Москва
Москва уже была не Москва. Всего через сутки с начала войны это был совсем другой город. Потом начались бомбежки. Армады немецких самолетов в летнем небе напоминали толпу тараканов, ползущих по чистой скатерти. Ночами вселяли ужас душераздирающие стоны пикирующих бомбардировщиков. Горели, рушились дома. На улицах витала кирпичная пыль, забиваясь в рот, в глаза. Москвичи будто ослепли от ужаса.
Бомбы разрывались в самом центре Москвы — у здания Московского университета на Моховой, прямо рядом с Кремлем. Большой театр пострадал от взрыва. Но фашистские «хенкели», «юнкерсы» не брезговали и кварталами деревянных домишек. Наоборот, рассчитывали, что от этой спички загорится вся Москва. Случалось, дым от пожарищ застилал солнце. Тротуары были густо усеяны цементной крошкой.
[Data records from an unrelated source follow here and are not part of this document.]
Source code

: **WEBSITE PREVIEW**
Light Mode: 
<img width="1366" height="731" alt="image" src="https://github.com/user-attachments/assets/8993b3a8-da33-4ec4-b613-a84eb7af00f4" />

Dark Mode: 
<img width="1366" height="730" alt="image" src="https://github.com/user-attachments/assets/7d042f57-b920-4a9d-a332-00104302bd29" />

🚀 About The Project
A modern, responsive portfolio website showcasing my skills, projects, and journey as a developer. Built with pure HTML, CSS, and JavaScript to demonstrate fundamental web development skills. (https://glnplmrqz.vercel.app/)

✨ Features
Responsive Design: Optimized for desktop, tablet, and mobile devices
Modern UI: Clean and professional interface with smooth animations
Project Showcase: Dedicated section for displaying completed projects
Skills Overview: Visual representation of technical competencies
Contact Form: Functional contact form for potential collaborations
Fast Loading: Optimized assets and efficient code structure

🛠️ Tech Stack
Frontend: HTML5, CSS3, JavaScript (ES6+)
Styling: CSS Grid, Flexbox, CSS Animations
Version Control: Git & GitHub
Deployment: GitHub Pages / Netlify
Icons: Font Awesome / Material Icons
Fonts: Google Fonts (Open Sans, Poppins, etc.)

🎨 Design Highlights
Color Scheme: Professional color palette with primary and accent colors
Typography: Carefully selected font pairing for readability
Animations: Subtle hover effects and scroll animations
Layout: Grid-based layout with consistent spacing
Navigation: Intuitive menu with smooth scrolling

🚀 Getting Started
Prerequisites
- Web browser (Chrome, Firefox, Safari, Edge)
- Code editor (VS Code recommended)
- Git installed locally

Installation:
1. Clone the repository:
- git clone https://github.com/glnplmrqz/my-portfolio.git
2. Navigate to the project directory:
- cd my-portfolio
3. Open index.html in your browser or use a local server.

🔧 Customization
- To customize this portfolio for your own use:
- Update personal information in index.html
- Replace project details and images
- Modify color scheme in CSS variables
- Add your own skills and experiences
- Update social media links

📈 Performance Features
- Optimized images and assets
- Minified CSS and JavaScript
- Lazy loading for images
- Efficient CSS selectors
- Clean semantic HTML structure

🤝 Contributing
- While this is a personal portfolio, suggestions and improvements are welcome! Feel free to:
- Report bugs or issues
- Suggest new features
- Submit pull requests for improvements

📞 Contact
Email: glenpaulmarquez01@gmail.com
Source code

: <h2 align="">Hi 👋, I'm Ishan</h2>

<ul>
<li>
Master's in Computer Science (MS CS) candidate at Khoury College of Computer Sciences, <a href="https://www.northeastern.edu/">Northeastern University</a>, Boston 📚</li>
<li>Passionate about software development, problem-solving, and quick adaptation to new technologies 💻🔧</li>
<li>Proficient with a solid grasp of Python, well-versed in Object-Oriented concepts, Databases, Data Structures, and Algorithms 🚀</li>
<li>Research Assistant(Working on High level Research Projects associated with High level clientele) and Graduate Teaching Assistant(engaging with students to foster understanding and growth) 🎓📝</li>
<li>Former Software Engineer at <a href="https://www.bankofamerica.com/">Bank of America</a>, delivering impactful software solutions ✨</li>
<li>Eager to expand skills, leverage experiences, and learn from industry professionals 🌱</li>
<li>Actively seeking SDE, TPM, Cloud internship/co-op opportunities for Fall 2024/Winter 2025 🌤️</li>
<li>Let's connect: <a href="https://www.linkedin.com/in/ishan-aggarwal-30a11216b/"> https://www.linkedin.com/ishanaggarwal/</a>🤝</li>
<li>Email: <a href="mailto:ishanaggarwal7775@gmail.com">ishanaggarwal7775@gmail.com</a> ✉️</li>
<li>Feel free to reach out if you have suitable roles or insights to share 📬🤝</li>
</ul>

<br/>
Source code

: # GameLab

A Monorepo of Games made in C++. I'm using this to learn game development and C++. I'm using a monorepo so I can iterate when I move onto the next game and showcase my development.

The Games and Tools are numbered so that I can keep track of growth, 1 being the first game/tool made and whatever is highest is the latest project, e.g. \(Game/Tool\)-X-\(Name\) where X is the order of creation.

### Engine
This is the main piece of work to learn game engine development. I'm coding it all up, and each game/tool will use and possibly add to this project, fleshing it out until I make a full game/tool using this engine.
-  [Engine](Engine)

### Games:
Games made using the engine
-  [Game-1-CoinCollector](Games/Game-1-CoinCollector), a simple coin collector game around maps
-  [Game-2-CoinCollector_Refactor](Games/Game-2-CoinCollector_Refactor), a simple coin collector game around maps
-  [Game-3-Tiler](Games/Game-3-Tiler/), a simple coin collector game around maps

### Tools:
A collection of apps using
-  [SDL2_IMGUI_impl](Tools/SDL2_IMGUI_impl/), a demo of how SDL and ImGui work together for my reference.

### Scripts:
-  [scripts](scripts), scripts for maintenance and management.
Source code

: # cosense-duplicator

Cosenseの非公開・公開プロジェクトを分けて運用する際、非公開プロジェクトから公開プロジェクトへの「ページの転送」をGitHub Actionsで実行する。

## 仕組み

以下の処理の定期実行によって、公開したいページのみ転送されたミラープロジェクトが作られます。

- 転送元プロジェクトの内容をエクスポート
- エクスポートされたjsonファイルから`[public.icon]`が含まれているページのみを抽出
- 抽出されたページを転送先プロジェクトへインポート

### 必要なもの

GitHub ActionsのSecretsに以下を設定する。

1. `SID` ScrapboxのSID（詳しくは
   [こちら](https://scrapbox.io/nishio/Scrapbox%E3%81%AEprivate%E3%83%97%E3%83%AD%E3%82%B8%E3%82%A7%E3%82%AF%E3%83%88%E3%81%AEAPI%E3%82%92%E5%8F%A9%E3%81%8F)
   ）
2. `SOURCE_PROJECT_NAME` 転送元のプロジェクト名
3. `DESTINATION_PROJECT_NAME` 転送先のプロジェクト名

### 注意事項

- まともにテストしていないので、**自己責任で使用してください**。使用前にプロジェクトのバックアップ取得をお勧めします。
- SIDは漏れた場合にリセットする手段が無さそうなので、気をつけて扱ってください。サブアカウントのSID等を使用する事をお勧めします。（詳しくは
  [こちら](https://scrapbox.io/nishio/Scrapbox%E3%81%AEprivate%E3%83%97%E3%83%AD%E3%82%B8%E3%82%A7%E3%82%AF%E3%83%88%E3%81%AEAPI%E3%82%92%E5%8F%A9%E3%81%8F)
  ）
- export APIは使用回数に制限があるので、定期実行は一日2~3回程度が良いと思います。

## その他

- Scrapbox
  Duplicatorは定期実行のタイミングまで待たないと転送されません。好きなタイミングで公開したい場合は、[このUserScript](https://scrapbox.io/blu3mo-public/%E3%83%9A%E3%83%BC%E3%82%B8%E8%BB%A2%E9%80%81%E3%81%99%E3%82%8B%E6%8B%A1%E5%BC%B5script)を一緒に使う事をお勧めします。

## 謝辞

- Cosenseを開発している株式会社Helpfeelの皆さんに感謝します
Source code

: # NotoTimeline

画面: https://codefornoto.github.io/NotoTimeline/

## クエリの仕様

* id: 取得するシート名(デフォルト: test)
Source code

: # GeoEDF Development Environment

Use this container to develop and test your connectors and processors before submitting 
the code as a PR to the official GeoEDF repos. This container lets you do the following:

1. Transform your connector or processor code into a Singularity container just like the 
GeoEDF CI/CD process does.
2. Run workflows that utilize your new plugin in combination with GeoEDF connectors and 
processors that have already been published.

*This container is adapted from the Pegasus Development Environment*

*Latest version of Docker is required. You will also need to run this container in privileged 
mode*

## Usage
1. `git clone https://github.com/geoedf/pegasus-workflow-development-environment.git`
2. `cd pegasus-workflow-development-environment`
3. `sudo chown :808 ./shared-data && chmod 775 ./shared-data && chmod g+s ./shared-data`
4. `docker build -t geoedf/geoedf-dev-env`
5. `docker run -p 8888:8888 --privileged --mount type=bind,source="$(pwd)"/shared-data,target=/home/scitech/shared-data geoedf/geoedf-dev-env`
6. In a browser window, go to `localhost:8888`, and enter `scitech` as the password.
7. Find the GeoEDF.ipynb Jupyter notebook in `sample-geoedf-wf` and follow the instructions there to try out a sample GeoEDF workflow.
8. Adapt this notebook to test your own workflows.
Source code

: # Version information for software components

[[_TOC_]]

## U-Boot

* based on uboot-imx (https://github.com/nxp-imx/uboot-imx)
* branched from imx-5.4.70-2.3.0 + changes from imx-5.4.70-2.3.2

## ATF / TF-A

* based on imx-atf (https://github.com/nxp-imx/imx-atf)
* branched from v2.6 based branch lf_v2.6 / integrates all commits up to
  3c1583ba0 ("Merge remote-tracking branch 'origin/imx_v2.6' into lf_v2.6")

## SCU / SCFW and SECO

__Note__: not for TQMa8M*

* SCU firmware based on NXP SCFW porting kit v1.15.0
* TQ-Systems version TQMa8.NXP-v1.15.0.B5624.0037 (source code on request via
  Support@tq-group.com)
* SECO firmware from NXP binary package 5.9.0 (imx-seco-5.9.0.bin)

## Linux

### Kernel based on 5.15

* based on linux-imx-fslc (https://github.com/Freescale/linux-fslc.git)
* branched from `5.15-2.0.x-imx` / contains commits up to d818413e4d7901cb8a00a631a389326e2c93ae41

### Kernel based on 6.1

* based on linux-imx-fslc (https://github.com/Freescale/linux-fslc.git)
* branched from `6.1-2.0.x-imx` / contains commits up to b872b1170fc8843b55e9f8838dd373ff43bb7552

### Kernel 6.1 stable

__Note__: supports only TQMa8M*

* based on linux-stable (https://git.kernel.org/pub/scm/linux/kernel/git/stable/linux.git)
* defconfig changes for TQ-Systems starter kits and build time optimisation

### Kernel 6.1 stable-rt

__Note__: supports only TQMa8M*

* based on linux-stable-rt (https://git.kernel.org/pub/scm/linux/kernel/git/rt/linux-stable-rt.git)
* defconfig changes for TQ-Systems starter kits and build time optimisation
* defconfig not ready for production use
Немецкие орды наступали стремительно. К концу сентября фашисты были уже под Москвой. У военкоматов выстраивались очереди. Мужчины рвались на фронт. С началом войны угнетенный народ будто расправил плечи. Гнев на фашистских захватчиков оказался сильнее страха. Люди были готовы биться до победы, забыв все унижения, отринув робость, которую Сталин посеял в их сердцах. Возродился, казалось, уже забытый русский кураж.
Москвичи дежурили на крышах во время авианалетов, чтобы гасить зажигательные бомбы. На некоторых домах были установлены зенитки. Люди научились отличать звук «хенкеля» от «мессершмитта». Штурмовики пикировали с устрашающим воем, почти задевая крыши, чтобы сеять смерть. Охотились на всех без разбора — на детей, стариков… Бомбардировщики, наоборот, парили высоко в небе. Их мерный, даже умиротворяющий рокот, однако, предупреждал, что вот-вот раздастся губительный свист падающих бомб.
Окна заклеивали наперекрест бумажными лентами, чтобы их не разбило взрывной волной. По вечерам и ночам соблюдалась светомаскировка. Далеко не все москвичи переносили бомбоубежища. Там была страшная духота, отголоски взрывов терзали душу. Так что многие предпочитали во время воздушной тревоги дежурить на крышах, хотя бы просто грозя кулаком вражеским самолетам.
Лихо отбросив к столице обескураженного противника, немцы стали действовать со своим обычным педантизмом. Бомбардировки упорядочились: теперь они каждую ночь бомбили Москву в одно и то же время. Москвичи успевали подготовиться к налету загодя. Еще до того, как зазвучит сирена, матери с детьми уже направлялись к станциям метро, ставшим убежищами. Некоторые тащили чемоданы, узлы, детские игрушки. Если налет затягивался, люди там и спали прямо на полу на каких-нибудь подстилках. Разрывы бомб сюда почти не доносились. Приходилось терпеливо ждать, когда после сурового сообщения: «Граждане, воздушная тревога» в громкоговорителе наконец прозвучит спасительное: «Граждане, угроза воздушного нападения миновала».
Тогда можно было подняться наверх. После авианалета Москва казалась будто оцепеневшей от ужаса. Горели дома. Люди тревожно вглядывались в темноту, пытаясь понять, цел ли их собственный. Уже летом москвичек отправили копать противотанковые рвы. Собственно, предполагался один длиннющий ров на многие километры. Вручную, лопатами, женщины перекидали тысячи тонн земли. На работу сгоняли всех, от студенток до старух с мозолистыми руками. Там были и солдатские вдовы, и жены — некоторые из них проводили мужей на фронт наутро после первой брачной ночи.
Над городом висели аэростаты противовоздушной обороны. На некоторых улицах возводились баррикады. Из городского транспорта ходили одни трамваи. Почти исчезли легковые машины, только грузовики, перевозившие противотанковые ежи, ползли к западным окраинам столицы. Мавзолей и Большой театр были укрыты гигантскими брезентовыми чехлами, чтобы не стать мишенью для вражеских бомб.
Каждую ночь лучи прожекторов обшаривали небо, дотягиваясь до подбрюший аэростатов, украшенных огромными красными звездами. Лишь только в луч попадал самолет, начинался сущий ад. Не переставая били зенитки, трассирующие пули испещряли тьму яркими полосами. Все напоминало картину какого-то обезумевшего сюрреалиста. Ночь курилась дымками. Когда зенитчики попадали в цель, раздавался характерный звук, самолет тут же вспыхивал и устремлялся к земле, оставляя дымный след. Иногда сразу после этого в небе распускались зонтики парашютов. А на крышах люди вопили от восторга.